◆ WHAT YOU HAVE TO DO: Of the lines below, report only those that contain "color".
== PROVIDED RECORDS ==
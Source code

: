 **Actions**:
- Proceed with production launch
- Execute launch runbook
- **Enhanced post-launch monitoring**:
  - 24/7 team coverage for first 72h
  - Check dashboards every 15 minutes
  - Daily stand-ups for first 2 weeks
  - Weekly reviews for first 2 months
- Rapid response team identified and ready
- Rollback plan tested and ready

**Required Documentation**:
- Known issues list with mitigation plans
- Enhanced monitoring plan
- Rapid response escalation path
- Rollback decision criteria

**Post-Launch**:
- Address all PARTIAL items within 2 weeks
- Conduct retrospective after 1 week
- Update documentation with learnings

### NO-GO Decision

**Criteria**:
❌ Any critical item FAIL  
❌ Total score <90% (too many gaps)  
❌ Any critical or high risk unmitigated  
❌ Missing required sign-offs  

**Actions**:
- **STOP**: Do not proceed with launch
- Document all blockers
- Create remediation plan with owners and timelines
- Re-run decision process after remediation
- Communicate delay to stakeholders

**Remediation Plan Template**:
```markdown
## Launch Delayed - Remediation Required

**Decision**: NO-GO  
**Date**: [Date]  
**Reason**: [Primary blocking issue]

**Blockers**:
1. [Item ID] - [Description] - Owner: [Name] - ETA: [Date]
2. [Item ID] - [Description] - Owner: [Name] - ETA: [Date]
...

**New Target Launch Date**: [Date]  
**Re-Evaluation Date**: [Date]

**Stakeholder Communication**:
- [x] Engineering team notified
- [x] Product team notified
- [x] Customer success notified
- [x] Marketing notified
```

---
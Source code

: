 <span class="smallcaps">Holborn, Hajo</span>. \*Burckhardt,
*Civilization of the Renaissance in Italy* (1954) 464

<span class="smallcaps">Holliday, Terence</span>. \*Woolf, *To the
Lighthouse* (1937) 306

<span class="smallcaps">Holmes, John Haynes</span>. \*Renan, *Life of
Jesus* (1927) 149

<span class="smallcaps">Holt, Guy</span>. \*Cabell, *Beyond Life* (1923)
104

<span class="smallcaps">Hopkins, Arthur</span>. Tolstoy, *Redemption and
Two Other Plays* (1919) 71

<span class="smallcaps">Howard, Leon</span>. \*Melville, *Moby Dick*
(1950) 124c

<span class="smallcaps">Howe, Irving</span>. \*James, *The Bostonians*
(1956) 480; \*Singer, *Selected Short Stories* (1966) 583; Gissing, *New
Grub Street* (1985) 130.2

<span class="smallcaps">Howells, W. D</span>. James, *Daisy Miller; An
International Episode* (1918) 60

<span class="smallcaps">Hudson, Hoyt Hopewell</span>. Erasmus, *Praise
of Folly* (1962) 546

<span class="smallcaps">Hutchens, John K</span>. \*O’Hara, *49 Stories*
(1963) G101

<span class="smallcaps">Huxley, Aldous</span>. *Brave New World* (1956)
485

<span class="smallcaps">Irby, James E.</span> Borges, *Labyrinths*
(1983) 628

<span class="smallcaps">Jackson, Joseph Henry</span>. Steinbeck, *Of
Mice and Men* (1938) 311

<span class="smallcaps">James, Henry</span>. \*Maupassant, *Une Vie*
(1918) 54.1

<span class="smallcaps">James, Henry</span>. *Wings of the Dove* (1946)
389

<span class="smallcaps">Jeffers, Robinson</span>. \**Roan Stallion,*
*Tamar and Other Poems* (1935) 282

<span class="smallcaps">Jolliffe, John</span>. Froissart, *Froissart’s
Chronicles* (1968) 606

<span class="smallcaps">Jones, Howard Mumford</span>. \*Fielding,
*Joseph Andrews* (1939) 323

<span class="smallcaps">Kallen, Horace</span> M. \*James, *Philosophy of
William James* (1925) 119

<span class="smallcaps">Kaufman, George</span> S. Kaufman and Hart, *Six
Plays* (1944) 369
===
== PROVIDED RECORDS ==
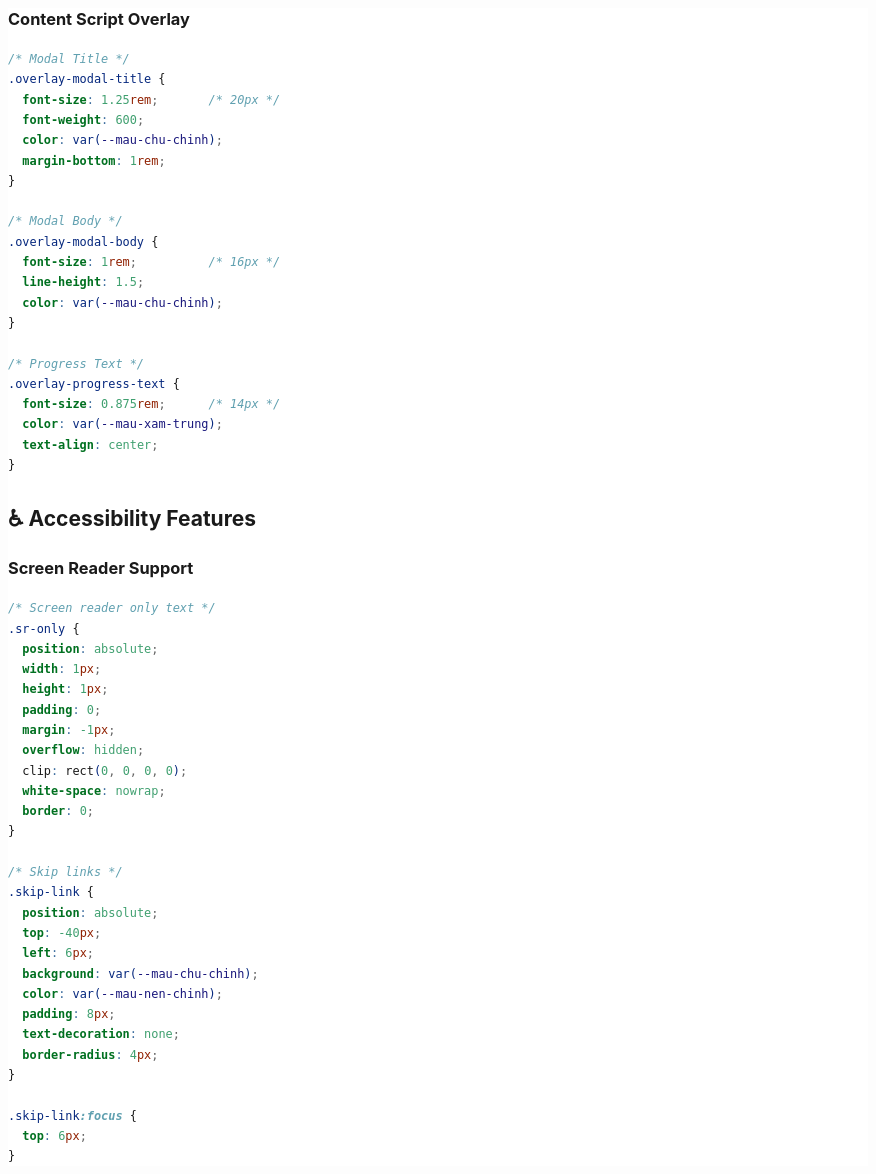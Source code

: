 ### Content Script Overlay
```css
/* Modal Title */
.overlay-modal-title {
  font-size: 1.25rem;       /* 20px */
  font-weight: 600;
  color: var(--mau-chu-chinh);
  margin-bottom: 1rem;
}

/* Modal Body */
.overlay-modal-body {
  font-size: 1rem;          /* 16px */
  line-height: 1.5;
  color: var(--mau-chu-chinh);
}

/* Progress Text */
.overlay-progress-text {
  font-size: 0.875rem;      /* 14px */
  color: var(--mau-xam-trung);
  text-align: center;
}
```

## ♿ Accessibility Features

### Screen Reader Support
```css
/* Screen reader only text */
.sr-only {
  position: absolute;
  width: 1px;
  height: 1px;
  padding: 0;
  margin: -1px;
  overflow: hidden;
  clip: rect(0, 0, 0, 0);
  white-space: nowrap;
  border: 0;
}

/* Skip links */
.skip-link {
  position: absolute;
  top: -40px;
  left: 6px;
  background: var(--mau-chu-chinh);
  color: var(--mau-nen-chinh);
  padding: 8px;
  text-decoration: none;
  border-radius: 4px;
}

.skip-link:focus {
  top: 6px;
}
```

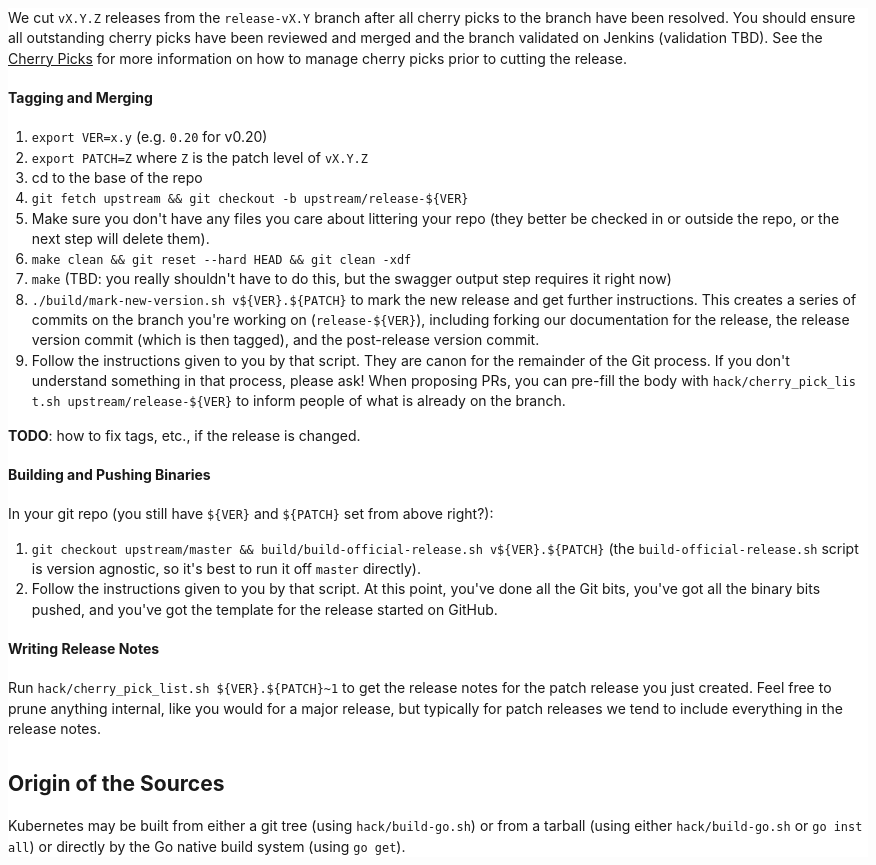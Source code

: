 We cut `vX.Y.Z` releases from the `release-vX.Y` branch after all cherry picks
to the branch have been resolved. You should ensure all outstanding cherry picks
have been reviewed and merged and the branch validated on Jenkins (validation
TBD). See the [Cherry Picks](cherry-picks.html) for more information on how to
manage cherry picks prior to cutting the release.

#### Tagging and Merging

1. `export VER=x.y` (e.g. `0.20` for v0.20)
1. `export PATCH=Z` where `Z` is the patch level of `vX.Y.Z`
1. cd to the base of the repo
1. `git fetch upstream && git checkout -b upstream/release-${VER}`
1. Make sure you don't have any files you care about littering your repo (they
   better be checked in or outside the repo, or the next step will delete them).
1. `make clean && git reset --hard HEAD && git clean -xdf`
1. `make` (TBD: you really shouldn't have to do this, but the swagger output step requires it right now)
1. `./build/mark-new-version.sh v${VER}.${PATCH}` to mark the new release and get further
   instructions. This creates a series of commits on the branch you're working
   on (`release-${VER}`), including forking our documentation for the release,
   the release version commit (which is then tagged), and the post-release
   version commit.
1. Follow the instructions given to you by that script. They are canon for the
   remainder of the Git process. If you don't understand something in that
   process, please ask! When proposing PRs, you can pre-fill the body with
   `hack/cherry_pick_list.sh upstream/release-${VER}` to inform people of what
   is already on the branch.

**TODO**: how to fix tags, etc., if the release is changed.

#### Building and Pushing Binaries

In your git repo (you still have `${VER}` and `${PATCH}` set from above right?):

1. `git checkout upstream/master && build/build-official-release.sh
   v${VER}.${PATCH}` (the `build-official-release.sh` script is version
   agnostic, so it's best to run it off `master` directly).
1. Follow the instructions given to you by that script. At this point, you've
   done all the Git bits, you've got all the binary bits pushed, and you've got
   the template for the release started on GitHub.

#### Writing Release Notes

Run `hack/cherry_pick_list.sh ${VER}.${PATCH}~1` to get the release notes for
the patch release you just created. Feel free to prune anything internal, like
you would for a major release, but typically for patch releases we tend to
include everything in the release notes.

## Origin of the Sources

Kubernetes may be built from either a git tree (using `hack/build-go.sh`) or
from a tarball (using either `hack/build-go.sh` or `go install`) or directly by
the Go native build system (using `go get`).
===
◆ WRITTEN ANSWER:
  color: var(--mau-chu-chinh);
  color: var(--mau-chu-chinh);
  color: var(--mau-xam-trung);
  color: var(--mau-nen-chinh);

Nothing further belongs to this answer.